Plain-text document sources
....................
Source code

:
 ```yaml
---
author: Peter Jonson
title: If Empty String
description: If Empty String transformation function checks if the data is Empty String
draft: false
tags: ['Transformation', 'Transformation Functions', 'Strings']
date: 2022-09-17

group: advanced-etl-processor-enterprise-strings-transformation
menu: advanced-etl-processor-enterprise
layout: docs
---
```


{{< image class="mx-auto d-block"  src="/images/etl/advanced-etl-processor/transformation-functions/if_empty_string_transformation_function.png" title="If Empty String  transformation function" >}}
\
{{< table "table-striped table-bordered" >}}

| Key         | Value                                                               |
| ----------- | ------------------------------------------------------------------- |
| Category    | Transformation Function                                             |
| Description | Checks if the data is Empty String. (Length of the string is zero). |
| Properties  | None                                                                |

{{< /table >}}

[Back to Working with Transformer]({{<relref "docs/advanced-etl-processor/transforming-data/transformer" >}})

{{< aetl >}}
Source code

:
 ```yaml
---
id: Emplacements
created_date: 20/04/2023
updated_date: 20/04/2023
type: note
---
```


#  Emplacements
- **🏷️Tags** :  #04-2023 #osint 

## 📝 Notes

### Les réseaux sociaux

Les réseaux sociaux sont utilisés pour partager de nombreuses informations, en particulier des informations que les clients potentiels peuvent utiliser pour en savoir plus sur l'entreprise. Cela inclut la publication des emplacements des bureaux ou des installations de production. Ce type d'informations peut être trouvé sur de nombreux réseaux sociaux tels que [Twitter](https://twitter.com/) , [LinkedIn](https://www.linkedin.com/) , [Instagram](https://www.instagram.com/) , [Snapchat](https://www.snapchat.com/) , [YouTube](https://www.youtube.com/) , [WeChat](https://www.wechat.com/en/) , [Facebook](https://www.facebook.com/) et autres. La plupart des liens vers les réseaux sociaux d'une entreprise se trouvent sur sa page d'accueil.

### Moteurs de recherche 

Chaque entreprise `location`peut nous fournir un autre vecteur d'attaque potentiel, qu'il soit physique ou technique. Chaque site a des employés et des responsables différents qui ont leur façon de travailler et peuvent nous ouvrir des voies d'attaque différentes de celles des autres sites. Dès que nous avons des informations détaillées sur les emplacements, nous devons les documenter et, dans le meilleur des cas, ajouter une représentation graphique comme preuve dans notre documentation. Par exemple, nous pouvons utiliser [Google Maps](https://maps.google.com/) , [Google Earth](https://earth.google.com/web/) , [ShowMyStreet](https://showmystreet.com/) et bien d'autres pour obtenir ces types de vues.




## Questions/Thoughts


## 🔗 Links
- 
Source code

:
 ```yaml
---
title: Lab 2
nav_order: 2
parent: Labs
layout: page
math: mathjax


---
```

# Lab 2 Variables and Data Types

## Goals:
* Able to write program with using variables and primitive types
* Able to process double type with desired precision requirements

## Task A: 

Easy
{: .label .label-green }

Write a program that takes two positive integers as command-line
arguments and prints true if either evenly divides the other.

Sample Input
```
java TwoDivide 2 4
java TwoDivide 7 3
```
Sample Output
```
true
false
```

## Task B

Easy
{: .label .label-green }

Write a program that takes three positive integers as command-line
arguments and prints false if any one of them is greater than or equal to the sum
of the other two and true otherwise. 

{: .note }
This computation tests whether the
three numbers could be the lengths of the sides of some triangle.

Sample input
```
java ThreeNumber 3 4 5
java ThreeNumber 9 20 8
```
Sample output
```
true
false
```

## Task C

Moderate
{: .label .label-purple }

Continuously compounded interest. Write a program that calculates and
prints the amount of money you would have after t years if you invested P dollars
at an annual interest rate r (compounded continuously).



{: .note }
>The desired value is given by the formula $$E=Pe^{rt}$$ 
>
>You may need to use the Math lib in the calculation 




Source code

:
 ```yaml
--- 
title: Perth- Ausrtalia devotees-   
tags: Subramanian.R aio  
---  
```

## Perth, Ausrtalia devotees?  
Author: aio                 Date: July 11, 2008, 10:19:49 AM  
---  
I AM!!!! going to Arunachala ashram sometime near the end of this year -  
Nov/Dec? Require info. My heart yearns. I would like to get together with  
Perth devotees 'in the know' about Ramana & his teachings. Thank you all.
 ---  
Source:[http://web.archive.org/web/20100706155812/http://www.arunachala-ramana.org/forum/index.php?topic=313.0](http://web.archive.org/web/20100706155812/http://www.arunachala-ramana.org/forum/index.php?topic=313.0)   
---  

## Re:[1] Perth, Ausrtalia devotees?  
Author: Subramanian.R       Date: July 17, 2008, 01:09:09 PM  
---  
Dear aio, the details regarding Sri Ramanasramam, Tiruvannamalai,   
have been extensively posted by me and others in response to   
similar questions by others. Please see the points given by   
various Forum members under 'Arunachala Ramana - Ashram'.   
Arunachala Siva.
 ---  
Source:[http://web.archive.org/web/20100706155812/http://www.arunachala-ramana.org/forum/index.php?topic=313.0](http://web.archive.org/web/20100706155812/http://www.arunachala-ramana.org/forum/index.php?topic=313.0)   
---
....................
### DIRECTIONS
Return every entry exactly as given.

### ANSWER SPACE
Source code

:
 ```yaml
---
author: Peter Jonson
title: If Empty String
description: If Empty String transformation function checks if the data is Empty String
draft: false
tags: ['Transformation', 'Transformation Functions', 'Strings']
date: 2022-09-17

group: advanced-etl-processor-enterprise-strings-transformation
menu: advanced-etl-processor-enterprise
layout: docs
---
```


{{< image class="mx-auto d-block"  src="/images/etl/advanced-etl-processor/transformation-functions/if_empty_string_transformation_function.png" title="If Empty String  transformation function" >}}
\
{{< table "table-striped table-bordered" >}}

| Key         | Value                                                               |
| ----------- | ------------------------------------------------------------------- |
| Category    | Transformation Function                                             |
| Description | Checks if the data is Empty String. (Length of the string is zero). |
| Properties  | None                                                                |

{{< /table >}}

[Back to Working with Transformer]({{<relref "docs/advanced-etl-processor/transforming-data/transformer" >}})

{{< aetl >}}
Source code

:
 ```yaml
---
id: Emplacements
created_date: 20/04/2023
updated_date: 20/04/2023
type: note
---
```


#  Emplacements
- **🏷️Tags** :  #04-2023 #osint 

## 📝 Notes

### Les réseaux sociaux

Les réseaux sociaux sont utilisés pour partager de nombreuses informations, en particulier des informations que les clients potentiels peuvent utiliser pour en savoir plus sur l'entreprise. Cela inclut la publication des emplacements des bureaux ou des installations de production. Ce type d'informations peut être trouvé sur de nombreux réseaux sociaux tels que [Twitter](https://twitter.com/) , [LinkedIn](https://www.linkedin.com/) , [Instagram](https://www.instagram.com/) , [Snapchat](https://www.snapchat.com/) , [YouTube](https://www.youtube.com/) , [WeChat](https://www.wechat.com/en/) , [Facebook](https://www.facebook.com/) et autres. La plupart des liens vers les réseaux sociaux d'une entreprise se trouvent sur sa page d'accueil.

### Moteurs de recherche 

Chaque entreprise `location`peut nous fournir un autre vecteur d'attaque potentiel, qu'il soit physique ou technique. Chaque site a des employés et des responsables différents qui ont leur façon de travailler et peuvent nous ouvrir des voies d'attaque différentes de celles des autres sites. Dès que nous avons des informations détaillées sur les emplacements, nous devons les documenter et, dans le meilleur des cas, ajouter une représentation graphique comme preuve dans notre documentation. Par exemple, nous pouvons utiliser [Google Maps](https://maps.google.com/) , [Google Earth](https://earth.google.com/web/) , [ShowMyStreet](https://showmystreet.com/) et bien d'autres pour obtenir ces types de vues.




## Questions/Thoughts


## 🔗 Links
- 
Source code

:
 ```yaml
---
title: Lab 2
nav_order: 2
parent: Labs
layout: page
math: mathjax


---
```

# Lab 2 Variables and Data Types

## Goals:
* Able to write program with using variables and primitive types
* Able to process double type with desired precision requirements

## Task A: 

Easy
{: .label .label-green }

Write a program that takes two positive integers as command-line
arguments and prints true if either evenly divides the other.

Sample Input
```
java TwoDivide 2 4
java TwoDivide 7 3
```
Sample Output
```
true
false
```

## Task B

Easy
{: .label .label-green }

Write a program that takes three positive integers as command-line
arguments and prints false if any one of them is greater than or equal to the sum
of the other two and true otherwise. 

{: .note }
This computation tests whether the
three numbers could be the lengths of the sides of some triangle.

Sample input
```
java ThreeNumber 3 4 5
java ThreeNumber 9 20 8
```
Sample output
```
true
false
```

## Task C

Moderate
{: .label .label-purple }

Continuously compounded interest. Write a program that calculates and
prints the amount of money you would have after t years if you invested P dollars
at an annual interest rate r (compounded continuously).



{: .note }
>The desired value is given by the formula $$E=Pe^{rt}$$ 
>
>You may need to use the Math lib in the calculation 




Source code

:
 ```yaml
--- 
title: Perth- Ausrtalia devotees-   
tags: Subramanian.R aio  
---  
```

## Perth, Ausrtalia devotees?  
Author: aio                 Date: July 11, 2008, 10:19:49 AM  
---  
I AM!!!! going to Arunachala ashram sometime near the end of this year -  
Nov/Dec? Require info. My heart yearns. I would like to get together with  
Perth devotees 'in the know' about Ramana & his teachings. Thank you all.
 ---  
Source:[http://web.archive.org/web/20100706155812/http://www.arunachala-ramana.org/forum/index.php?topic=313.0](http://web.archive.org/web/20100706155812/http://www.arunachala-ramana.org/forum/index.php?topic=313.0)   
---  

## Re:[1] Perth, Ausrtalia devotees?  
Author: Subramanian.R       Date: July 17, 2008, 01:09:09 PM  
---  
Dear aio, the details regarding Sri Ramanasramam, Tiruvannamalai,   
have been extensively posted by me and others in response to   
similar questions by others. Please see the points given by   
various Forum members under 'Arunachala Ramana - Ashram'.   
Arunachala Siva.
 ---  
Source:[http://web.archive.org/web/20100706155812/http://www.arunachala-ramana.org/forum/index.php?topic=313.0](http://web.archive.org/web/20100706155812/http://www.arunachala-ramana.org/forum/index.php?topic=313.0)   
---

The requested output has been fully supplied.